- _Work task_: Each line in the listing is to be restated exactly.

•••

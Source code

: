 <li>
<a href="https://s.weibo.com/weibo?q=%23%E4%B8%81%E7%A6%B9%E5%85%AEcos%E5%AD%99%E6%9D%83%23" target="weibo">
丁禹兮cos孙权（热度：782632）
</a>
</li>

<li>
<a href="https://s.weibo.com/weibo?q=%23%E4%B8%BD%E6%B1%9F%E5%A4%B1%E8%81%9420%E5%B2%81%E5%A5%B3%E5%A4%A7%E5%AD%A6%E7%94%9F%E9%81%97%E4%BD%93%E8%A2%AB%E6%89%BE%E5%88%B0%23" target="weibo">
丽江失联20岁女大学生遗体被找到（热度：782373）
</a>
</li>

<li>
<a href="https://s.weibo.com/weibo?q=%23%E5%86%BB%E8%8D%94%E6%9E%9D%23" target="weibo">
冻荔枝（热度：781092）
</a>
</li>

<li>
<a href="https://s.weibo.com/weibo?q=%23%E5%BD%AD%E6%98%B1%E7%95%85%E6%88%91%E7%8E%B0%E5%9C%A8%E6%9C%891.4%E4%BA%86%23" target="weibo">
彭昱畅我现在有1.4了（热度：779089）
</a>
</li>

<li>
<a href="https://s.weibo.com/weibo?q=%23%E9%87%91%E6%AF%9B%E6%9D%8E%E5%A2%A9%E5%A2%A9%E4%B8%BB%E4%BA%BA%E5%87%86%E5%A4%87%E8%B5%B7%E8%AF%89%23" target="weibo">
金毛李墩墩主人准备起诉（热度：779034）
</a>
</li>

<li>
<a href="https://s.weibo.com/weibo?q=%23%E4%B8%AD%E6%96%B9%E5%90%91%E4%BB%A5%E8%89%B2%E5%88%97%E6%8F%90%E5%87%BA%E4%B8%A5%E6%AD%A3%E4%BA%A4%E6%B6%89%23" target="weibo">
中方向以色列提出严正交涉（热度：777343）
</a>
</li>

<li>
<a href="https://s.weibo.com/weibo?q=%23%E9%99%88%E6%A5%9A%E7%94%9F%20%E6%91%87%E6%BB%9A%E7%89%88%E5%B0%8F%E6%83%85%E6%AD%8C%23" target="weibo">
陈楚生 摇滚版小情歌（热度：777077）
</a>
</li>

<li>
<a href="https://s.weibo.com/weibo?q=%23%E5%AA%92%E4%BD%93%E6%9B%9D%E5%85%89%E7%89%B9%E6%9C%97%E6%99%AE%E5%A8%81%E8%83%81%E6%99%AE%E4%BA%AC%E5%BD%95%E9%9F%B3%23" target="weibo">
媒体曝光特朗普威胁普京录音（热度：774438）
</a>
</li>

•••

- _Result below_:
Source code

: <li>
<a href="https://s.weibo.com/weibo?q=%23%E4%B8%81%E7%A6%B9%E5%85%AEcos%E5%AD%99%E6%9D%83%23" target="weibo">
丁禹兮cos孙权（热度：782632）
</a>
</li>

<li>
<a href="https://s.weibo.com/weibo?q=%23%E4%B8%BD%E6%B1%9F%E5%A4%B1%E8%81%9420%E5%B2%81%E5%A5%B3%E5%A4%A7%E5%AD%A6%E7%94%9F%E9%81%97%E4%BD%93%E8%A2%AB%E6%89%BE%E5%88%B0%23" target="weibo">
丽江失联20岁女大学生遗体被找到（热度：782373）
</a>
</li>

<li>
<a href="https://s.weibo.com/weibo?q=%23%E5%86%BB%E8%8D%94%E6%9E%9D%23" target="weibo">
冻荔枝（热度：781092）
</a>
</li>

<li>
<a href="https://s.weibo.com/weibo?q=%23%E5%BD%AD%E6%98%B1%E7%95%85%E6%88%91%E7%8E%B0%E5%9C%A8%E6%9C%891.4%E4%BA%86%23" target="weibo">
彭昱畅我现在有1.4了（热度：779089）
</a>
</li>

<li>
<a href="https://s.weibo.com/weibo?q=%23%E9%87%91%E6%AF%9B%E6%9D%8E%E5%A2%A9%E5%A2%A9%E4%B8%BB%E4%BA%BA%E5%87%86%E5%A4%87%E8%B5%B7%E8%AF%89%23" target="weibo">
金毛李墩墩主人准备起诉（热度：779034）
</a>
</li>

<li>
<a href="https://s.weibo.com/weibo?q=%23%E4%B8%AD%E6%96%B9%E5%90%91%E4%BB%A5%E8%89%B2%E5%88%97%E6%8F%90%E5%87%BA%E4%B8%A5%E6%AD%A3%E4%BA%A4%E6%B6%89%23" target="weibo">
中方向以色列提出严正交涉（热度：777343）
</a>
</li>

<li>
<a href="https://s.weibo.com/weibo?q=%23%E9%99%88%E6%A5%9A%E7%94%9F%20%E6%91%87%E6%BB%9A%E7%89%88%E5%B0%8F%E6%83%85%E6%AD%8C%23" target="weibo">
陈楚生 摇滚版小情歌（热度：777077）
</a>
</li>

<li>
<a href="https://s.weibo.com/weibo?q=%23%E5%AA%92%E4%BD%93%E6%9B%9D%E5%85%89%E7%89%B9%E6%9C%97%E6%99%AE%E5%A8%81%E8%83%81%E6%99%AE%E4%BA%AC%E5%BD%95%E9%9F%B3%23" target="weibo">
媒体曝光特朗普威胁普京录音（热度：774438）
</a>
</li>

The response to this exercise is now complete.